**To do:** The entries must be retyped exactly, down to the last line.

(Dataset entries)
********

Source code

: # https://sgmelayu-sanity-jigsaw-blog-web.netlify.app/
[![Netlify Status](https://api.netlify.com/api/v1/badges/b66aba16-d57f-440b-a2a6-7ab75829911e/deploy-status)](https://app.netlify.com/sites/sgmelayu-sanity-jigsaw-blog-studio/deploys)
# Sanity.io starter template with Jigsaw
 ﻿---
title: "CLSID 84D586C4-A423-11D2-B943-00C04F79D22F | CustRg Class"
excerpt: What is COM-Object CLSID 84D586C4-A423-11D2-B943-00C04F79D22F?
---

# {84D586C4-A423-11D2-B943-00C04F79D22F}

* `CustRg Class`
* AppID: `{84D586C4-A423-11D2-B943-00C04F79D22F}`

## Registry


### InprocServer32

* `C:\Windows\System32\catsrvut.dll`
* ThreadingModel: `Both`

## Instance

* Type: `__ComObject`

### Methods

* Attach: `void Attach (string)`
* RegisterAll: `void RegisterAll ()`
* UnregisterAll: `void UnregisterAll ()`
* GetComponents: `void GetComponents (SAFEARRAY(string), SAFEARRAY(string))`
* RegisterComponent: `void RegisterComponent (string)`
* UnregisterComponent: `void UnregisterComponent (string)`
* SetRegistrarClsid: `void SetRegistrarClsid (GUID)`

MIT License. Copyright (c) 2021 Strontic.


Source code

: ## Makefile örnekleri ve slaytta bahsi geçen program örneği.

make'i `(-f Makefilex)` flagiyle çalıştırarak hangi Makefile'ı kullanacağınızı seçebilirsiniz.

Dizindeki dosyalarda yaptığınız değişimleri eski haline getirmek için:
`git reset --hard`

********

**Solution to the problem:**
Source code

: # https://sgmelayu-sanity-jigsaw-blog-web.netlify.app/
[![Netlify Status](https://api.netlify.com/api/v1/badges/b66aba16-d57f-440b-a2a6-7ab75829911e/deploy-status)](https://app.netlify.com/sites/sgmelayu-sanity-jigsaw-blog-studio/deploys)
# Sanity.io starter template with Jigsaw
 ﻿---
title: "CLSID 84D586C4-A423-11D2-B943-00C04F79D22F | CustRg Class"
excerpt: What is COM-Object CLSID 84D586C4-A423-11D2-B943-00C04F79D22F?
---

# {84D586C4-A423-11D2-B943-00C04F79D22F}

* `CustRg Class`
* AppID: `{84D586C4-A423-11D2-B943-00C04F79D22F}`

## Registry


### InprocServer32

* `C:\Windows\System32\catsrvut.dll`
* ThreadingModel: `Both`

## Instance

* Type: `__ComObject`

### Methods

* Attach: `void Attach (string)`
* RegisterAll: `void RegisterAll ()`
* UnregisterAll: `void UnregisterAll ()`
* GetComponents: `void GetComponents (SAFEARRAY(string), SAFEARRAY(string))`
* RegisterComponent: `void RegisterComponent (string)`
* UnregisterComponent: `void UnregisterComponent (string)`
* SetRegistrarClsid: `void SetRegistrarClsid (GUID)`

MIT License. Copyright (c) 2021 Strontic.


Source code

: ## Makefile örnekleri ve slaytta bahsi geçen program örneği.

make'i `(-f Makefilex)` flagiyle çalıştırarak hangi Makefile'ı kullanacağınızı seçebilirsiniz.

Dizindeki dosyalarda yaptığınız değişimleri eski haline getirmek için:
`git reset --hard`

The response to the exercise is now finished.